**TASK DETAILS**: Copy, from the data below, each line that has the word "pages".

**Records from a data collection**:
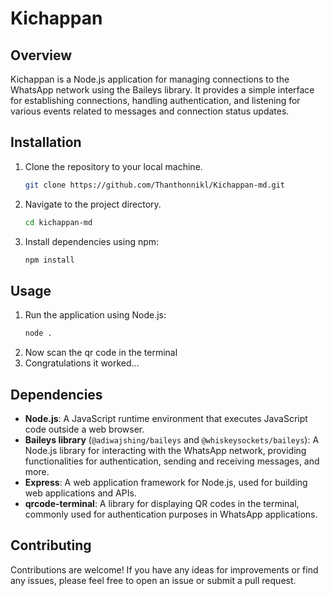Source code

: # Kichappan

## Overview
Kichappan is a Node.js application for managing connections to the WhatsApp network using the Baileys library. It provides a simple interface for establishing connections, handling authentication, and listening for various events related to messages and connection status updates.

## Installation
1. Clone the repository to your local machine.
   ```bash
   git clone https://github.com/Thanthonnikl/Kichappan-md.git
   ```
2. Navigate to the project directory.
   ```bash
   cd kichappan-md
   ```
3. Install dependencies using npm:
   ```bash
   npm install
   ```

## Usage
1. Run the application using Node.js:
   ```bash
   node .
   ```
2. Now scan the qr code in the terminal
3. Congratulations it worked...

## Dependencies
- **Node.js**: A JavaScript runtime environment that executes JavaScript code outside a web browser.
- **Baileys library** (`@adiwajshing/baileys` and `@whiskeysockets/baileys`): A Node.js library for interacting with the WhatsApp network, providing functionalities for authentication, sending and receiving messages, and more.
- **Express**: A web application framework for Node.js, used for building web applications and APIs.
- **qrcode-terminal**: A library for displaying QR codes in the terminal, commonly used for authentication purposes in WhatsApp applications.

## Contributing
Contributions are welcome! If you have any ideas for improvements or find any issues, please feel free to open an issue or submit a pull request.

...

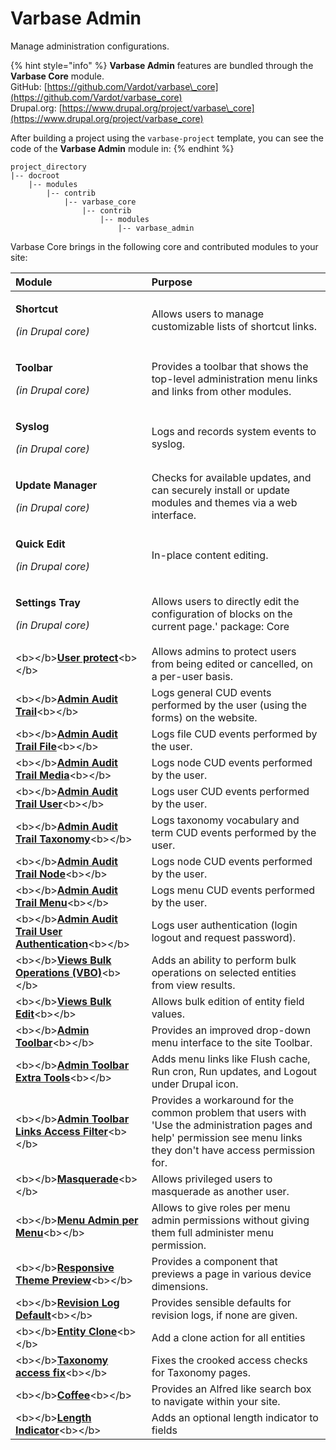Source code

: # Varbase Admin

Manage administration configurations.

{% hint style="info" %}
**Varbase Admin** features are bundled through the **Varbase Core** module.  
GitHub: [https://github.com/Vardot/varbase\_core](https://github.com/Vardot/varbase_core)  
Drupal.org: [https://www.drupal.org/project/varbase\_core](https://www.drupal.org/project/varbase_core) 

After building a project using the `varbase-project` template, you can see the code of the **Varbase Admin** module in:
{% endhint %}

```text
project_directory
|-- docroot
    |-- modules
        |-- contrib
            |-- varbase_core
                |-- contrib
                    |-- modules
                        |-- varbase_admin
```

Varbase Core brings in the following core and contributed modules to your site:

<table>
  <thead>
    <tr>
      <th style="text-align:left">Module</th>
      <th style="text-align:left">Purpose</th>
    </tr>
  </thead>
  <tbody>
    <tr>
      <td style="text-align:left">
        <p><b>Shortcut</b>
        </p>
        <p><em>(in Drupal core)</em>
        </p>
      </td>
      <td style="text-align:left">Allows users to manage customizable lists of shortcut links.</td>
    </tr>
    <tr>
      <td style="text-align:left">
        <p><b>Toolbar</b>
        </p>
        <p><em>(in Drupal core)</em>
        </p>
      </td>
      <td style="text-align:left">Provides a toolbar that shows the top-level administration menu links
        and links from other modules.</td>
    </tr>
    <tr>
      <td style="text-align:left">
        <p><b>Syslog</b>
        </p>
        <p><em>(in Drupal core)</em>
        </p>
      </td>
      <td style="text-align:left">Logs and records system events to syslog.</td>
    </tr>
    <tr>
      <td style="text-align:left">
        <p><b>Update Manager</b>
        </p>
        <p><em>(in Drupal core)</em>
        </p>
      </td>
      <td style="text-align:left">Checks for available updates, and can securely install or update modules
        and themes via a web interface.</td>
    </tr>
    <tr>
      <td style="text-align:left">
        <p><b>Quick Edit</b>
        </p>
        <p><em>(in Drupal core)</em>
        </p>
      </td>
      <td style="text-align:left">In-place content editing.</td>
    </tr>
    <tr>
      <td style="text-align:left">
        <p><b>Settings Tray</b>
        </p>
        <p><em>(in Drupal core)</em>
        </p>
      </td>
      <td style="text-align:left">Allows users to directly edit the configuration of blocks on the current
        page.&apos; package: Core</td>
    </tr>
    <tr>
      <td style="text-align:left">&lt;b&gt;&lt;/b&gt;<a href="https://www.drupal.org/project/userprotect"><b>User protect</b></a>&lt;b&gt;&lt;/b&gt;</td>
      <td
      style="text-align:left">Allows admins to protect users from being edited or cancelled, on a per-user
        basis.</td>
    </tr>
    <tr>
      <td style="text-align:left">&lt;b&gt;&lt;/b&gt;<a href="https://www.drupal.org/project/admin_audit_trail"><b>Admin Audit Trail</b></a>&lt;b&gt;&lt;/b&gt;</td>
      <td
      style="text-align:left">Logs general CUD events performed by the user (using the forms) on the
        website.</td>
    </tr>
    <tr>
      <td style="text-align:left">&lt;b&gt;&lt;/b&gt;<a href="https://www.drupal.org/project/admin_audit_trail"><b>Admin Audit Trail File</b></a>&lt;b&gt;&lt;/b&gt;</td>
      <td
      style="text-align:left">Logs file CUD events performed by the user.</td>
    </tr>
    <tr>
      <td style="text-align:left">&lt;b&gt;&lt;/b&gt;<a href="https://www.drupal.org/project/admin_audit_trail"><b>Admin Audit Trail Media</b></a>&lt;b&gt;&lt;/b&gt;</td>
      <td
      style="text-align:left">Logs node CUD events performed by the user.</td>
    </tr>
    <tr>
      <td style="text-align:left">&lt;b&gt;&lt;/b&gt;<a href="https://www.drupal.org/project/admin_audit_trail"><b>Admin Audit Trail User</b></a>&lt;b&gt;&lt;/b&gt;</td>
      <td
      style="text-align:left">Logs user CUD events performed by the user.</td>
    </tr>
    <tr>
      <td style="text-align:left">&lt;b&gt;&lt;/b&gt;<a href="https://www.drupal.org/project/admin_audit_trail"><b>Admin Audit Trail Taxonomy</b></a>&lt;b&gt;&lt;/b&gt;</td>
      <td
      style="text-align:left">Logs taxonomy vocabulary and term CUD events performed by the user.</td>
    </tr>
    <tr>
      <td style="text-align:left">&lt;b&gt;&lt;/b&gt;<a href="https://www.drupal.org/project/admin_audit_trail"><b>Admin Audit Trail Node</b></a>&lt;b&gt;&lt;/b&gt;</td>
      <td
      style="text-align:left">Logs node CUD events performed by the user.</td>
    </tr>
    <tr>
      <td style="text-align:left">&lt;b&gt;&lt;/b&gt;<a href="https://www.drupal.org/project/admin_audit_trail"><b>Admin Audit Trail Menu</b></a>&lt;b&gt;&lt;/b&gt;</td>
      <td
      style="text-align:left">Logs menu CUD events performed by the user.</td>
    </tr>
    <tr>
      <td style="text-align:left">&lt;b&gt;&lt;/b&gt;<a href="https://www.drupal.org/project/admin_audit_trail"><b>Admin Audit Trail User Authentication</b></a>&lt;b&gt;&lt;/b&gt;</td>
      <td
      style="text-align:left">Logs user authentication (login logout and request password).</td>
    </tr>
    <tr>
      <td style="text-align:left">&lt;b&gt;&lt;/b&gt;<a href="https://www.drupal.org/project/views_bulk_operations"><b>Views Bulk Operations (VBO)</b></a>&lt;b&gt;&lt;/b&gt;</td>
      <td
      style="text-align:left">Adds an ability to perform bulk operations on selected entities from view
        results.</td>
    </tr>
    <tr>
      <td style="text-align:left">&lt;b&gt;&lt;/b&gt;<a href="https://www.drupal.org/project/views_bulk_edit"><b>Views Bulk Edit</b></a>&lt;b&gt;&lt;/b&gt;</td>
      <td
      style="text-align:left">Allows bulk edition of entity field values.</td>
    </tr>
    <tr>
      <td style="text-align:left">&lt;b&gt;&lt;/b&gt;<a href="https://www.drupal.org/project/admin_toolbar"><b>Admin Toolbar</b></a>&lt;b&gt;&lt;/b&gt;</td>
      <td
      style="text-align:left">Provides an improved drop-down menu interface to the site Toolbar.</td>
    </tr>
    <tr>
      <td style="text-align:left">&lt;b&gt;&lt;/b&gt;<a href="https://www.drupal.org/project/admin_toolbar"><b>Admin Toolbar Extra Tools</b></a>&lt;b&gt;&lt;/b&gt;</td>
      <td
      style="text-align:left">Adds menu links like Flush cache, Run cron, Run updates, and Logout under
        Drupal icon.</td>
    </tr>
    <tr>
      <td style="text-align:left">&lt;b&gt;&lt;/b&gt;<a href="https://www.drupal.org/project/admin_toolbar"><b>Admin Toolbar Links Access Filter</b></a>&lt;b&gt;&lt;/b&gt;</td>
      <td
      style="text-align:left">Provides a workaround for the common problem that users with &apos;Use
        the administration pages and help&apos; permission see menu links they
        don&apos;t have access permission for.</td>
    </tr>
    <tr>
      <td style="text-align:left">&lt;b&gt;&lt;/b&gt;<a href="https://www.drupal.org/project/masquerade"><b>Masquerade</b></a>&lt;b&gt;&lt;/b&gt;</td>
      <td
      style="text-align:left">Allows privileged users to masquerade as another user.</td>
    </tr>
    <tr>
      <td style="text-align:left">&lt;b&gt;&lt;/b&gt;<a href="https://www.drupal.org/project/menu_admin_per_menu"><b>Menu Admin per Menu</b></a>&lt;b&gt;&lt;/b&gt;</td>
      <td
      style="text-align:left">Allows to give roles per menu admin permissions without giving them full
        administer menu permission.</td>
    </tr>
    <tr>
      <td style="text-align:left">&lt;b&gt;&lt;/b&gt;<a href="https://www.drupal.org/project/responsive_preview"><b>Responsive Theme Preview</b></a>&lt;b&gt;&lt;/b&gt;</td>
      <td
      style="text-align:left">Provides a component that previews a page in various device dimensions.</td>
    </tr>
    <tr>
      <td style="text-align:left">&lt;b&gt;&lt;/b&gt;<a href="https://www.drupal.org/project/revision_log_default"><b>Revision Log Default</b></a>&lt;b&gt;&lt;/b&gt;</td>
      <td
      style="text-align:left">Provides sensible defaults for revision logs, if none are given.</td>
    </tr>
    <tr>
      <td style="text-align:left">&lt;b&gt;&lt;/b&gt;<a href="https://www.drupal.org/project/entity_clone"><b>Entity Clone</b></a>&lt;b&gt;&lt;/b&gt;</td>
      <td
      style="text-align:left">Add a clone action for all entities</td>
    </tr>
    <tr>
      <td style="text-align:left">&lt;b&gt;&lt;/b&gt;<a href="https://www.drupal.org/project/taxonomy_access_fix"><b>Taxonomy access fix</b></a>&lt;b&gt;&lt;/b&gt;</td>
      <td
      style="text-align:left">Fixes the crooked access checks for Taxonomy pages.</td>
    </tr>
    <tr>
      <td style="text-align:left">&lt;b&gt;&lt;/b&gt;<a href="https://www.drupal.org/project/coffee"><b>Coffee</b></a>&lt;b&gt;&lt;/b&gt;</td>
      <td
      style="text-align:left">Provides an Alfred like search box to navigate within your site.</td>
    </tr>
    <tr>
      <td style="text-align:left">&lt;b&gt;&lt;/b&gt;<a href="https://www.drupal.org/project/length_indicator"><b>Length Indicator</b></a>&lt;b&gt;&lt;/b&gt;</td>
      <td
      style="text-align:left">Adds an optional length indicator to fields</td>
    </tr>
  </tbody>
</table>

**SOLUTION TO THIS TASK**:
        the administration pages and help&apos; permission see menu links they
      style="text-align:left">Fixes the crooked access checks for Taxonomy pages.</td>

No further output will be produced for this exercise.